**The problem:** When the word "list" shows up in a line of the data below, copy that whole line.

_ _ _

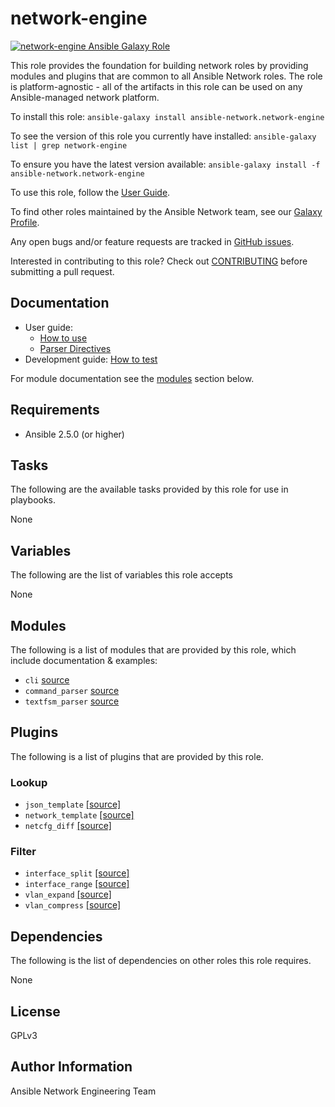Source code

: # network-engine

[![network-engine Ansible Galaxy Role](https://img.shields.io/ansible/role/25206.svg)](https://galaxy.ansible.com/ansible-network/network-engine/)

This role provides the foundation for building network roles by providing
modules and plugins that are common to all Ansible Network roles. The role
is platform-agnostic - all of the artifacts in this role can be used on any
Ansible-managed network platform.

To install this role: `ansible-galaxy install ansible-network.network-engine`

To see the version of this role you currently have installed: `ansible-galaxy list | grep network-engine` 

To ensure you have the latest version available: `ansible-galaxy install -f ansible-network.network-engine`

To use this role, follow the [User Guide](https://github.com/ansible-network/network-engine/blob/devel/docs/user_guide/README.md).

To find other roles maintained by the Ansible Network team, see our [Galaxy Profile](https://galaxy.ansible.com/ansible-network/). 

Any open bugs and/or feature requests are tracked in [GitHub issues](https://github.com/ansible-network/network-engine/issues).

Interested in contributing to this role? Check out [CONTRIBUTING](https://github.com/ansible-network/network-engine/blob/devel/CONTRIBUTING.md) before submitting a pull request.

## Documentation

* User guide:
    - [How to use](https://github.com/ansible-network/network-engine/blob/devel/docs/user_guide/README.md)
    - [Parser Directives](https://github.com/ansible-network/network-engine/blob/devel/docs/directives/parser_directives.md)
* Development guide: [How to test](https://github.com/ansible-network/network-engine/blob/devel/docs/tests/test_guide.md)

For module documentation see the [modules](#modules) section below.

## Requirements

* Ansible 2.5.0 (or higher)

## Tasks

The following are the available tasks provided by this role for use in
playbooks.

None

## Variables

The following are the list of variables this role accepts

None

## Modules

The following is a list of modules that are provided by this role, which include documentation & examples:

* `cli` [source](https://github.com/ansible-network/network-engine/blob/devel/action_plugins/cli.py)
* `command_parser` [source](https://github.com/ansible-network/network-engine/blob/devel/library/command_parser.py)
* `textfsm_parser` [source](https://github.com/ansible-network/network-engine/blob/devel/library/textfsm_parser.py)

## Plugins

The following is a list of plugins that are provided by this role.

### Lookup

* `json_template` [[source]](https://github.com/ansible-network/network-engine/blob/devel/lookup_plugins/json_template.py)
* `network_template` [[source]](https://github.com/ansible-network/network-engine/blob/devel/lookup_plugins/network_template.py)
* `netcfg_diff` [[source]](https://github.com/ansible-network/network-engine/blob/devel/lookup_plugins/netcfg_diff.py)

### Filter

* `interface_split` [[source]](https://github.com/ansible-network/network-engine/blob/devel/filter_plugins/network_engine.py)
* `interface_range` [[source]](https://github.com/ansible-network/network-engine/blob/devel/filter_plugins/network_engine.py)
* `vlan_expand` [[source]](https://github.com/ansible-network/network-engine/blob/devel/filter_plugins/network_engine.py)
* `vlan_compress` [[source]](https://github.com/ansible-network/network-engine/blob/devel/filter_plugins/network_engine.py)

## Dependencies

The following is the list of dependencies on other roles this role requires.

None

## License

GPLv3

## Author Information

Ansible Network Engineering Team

_ _ _

**Exercise response:**
To see the version of this role you currently have installed: `ansible-galaxy list | grep network-engine` 
The following are the list of variables this role accepts
The following is a list of modules that are provided by this role, which include documentation & examples:
The following is a list of plugins that are provided by this role.
The following is the list of dependencies on other roles this role requires.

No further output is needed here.